= Keftes (Sephardic) =

Sephardic Jewish fritters

Keftes, also known as Keftikes in Sephardic cuisine, are croquettes, pancakes, patties, or fritters, usually made with vegetables, and other ingredients. Sephardic keftes are not the same as the non-Jewish kofta which are meatballs. Keftes might not contain meat, as opposed to the kofta which are almost always made mainly from meat.

Some keftes are eaten on holidays due to the ingredients or method of cooking which may be associated with that holiday.

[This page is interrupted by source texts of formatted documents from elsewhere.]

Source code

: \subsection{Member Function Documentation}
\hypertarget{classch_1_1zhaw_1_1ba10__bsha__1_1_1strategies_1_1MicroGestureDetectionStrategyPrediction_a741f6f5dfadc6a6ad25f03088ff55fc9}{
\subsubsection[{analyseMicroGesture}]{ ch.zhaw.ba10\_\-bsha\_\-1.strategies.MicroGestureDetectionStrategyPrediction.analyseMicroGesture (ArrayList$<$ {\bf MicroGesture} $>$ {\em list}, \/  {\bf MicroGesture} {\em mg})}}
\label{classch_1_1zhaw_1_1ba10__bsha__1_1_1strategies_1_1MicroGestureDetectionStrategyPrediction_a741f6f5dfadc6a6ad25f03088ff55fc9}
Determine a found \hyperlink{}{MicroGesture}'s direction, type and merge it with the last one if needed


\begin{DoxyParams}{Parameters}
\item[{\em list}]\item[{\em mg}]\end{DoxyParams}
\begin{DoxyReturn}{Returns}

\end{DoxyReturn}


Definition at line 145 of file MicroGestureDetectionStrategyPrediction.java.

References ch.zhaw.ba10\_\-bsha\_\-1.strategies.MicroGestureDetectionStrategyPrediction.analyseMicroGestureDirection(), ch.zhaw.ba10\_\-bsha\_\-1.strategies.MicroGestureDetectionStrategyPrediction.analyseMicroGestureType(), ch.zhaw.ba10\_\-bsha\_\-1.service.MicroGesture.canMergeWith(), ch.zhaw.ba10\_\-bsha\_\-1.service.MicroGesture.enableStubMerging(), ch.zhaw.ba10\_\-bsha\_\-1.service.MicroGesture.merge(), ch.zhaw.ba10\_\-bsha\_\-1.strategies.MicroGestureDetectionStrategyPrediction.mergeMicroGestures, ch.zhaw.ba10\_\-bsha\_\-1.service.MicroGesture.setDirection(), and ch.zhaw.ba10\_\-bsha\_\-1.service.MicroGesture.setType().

Especially common are the fritas de prasa or leek fritters, traditionally served on Rosh HaShana, Hannukah and Passover.

==Varieties==
- Keftes de karne—ground-beef meat patties
- Keftes de espinaka/spinaka—made with spinach
- Keftes de lentejas—lentil patties
- Keftes de gayina or Keftikes de poyo—chicken croquettes/chicken patties
- Keftes de patata kon karne—potato and meat patties
- Keftes de pescado/pescada/pishkado—croquettes made with fish and mashed potatoes.
- Keftes de prasa or Keftes de puero—made with leeks
- Keftes de prasa i karne—made with leeks and meat

==Holidays==
Keftes de prasa are popular all year round at holidays

===Rosh Hashana===
Keftikes de prassa or keftes de prasa i karne are also known as yehi rasones or yehi ratsones (Hebrew: "May it be Your Will"). The leeks in this dish are a symbolic food on Rosh Hashana because of the puns of the name of the food in Hebrew or Aramaic. Leeks or foods made with leeks are eaten during a special seder on Rosh Hashana as a demonstration of a particular wish to be God's will.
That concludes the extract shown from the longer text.